>>>

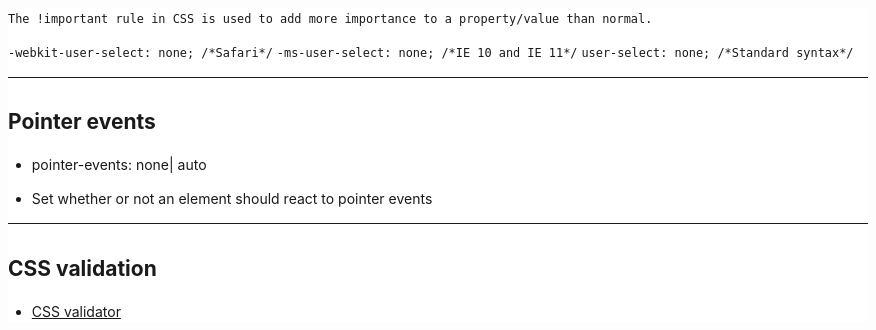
 ``` The !important rule in CSS is used to add more importance to a property/value than normal. ```

``` -webkit-user-select: none; /*Safari*/ ```
``` -ms-user-select: none; /*IE 10 and IE 11*/ ```
``` user-select: none; /*Standard syntax*/ ```

---

## Pointer events

- pointer-events: none| auto

- Set whether or not an element should react to pointer events

---

## CSS validation

- [CSS validator](https://jigsaw.w3.org/css-validator/)
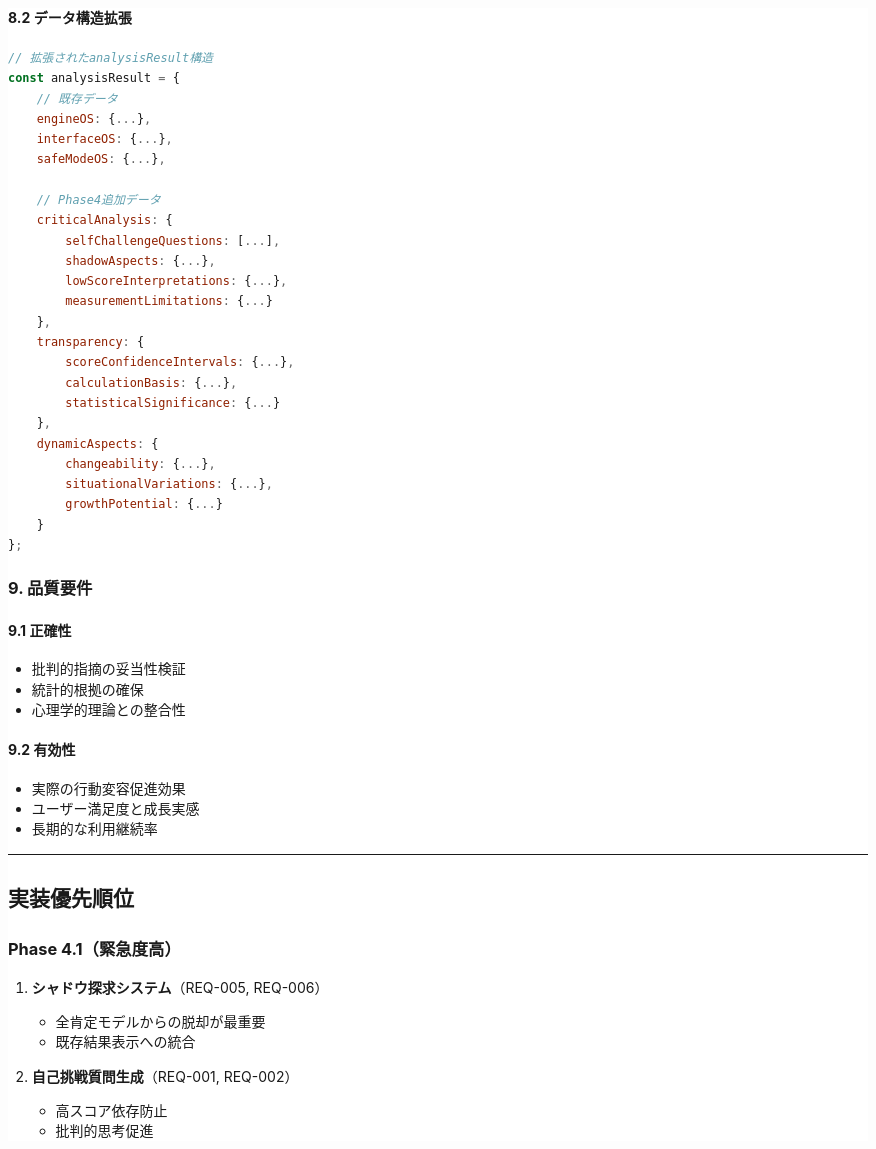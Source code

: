 #### 8.2 データ構造拡張
```javascript
// 拡張されたanalysisResult構造
const analysisResult = {
    // 既存データ
    engineOS: {...},
    interfaceOS: {...},
    safeModeOS: {...},
    
    // Phase4追加データ
    criticalAnalysis: {
        selfChallengeQuestions: [...],
        shadowAspects: {...},
        lowScoreInterpretations: {...},
        measurementLimitations: {...}
    },
    transparency: {
        scoreConfidenceIntervals: {...},
        calculationBasis: {...},
        statisticalSignificance: {...}
    },
    dynamicAspects: {
        changeability: {...},
        situationalVariations: {...},
        growthPotential: {...}
    }
};
```

### 9. 品質要件

#### 9.1 正確性
- 批判的指摘の妥当性検証
- 統計的根拠の確保
- 心理学的理論との整合性

#### 9.2 有効性
- 実際の行動変容促進効果
- ユーザー満足度と成長実感
- 長期的な利用継続率

---

## 実装優先順位

### Phase 4.1（緊急度高）
1. **シャドウ探求システム**（REQ-005, REQ-006）
   - 全肯定モデルからの脱却が最重要
   - 既存結果表示への統合

2. **自己挑戦質問生成**（REQ-001, REQ-002）
   - 高スコア依存防止
   - 批判的思考促進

<<<

** DESCRIPTION OF THE TASK **
Show all lines from the entries that hold "events".

** PROBLEM SOLUTION **
## Pointer events
- pointer-events: none| auto
- Set whether or not an element should react to pointer events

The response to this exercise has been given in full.